“所以我们就应该回到刀耕火种,去拥抱你们推崇的、充满『人性微光』的原始社会等死吗?”一位安全部门负责人冷笑著反问,“看看玛拉·泰的社区!他们或许保留了你们所谓的『人性』,但他们的婴儿死亡率、平均寿命、抵抗一次中等规模瘟疫的能力是多少?数据不会说谎!”

“数据不能定义一切价值!”

“但失去数据定义的基础生存,任何价值都是空中楼阁!”

爭论瞬间白热化,从哲学的高地坠落至残酷的、由数字和概率构成的现实荒原。议事厅变成了理念廝杀的战场,空气中瀰漫著无形的话语硝烟。

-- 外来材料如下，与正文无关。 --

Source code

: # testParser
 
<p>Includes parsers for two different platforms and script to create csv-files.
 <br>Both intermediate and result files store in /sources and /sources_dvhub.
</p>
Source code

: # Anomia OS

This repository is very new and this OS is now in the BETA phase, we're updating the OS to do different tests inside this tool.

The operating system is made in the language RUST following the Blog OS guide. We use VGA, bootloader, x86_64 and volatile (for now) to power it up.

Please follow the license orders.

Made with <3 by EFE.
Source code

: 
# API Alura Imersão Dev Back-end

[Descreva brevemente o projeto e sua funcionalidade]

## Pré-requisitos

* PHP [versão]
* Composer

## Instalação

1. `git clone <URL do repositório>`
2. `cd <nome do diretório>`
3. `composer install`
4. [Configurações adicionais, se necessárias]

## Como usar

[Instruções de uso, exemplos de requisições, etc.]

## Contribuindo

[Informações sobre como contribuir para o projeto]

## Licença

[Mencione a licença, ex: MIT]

伊万诺夫始终如亘古冰山般沉默,直到声浪渐息,他才用指节轻轻叩击桌面。声音不大,却如同法槌落下,让所有喧囂戛然而止。

“情绪与口號,无法填充文明前路的沟壑。”他淡淡道,目光如鹰隼般锁定陆云深和吴曼,“陆云深博士,你推崇多样性;吴曼博士,你警示异化。我只有一个问题:在確保『伏羲』基地及其文明火种绝对安全,並能有效应对所有已探明的外部威胁的前提下,你们能否提出一个比全面推行『思场』网络更具可行性、更高生存概率的替代方案?”

他拋出了无法迴避的、血淋淋的现实质询。生存的达摩克利斯之剑,以其绝对的重量,悬於每个人头顶。

陆云深嘴唇翕动,他想提及技术多元化保留地的意义,想提及林暮尘可能播下的“火种”,但在伊万诺夫冰冷的注视和眼前那代表死亡概率的、不容置疑的数据面前,所有这些关乎长远未来的构想,都显得如此遥远而脆弱。他拿不出一个能在短期內与“思场”网络的整合效率相抗衡的、確保生存的具体方案。

吴曼也沉默了。她的警示基於对未来的深邃洞察,而伊万诺夫的质问基於当下近乎永恆的生存等式。在这个等式中,未来的、或然性的风险,其权重被无限压低,直至归零。

看到两人的沉默,伊万诺夫知道,理论的制高点与现实的堡垒,都已被他占领。

“既然没有更优解,那么,基於文明存续的最高优先级,全面推行『思场』网络的计划,將按既定时间表执行。不容更改。”他的声音没有任何波澜,仿佛在宣读宇宙定律。“至於二位的担忧,可以在实践中通过设立监管机制进行规避。即將最终签署的《奠基者协议》中,会包含应对不可预见系统性风险的**『守护者条款』**。”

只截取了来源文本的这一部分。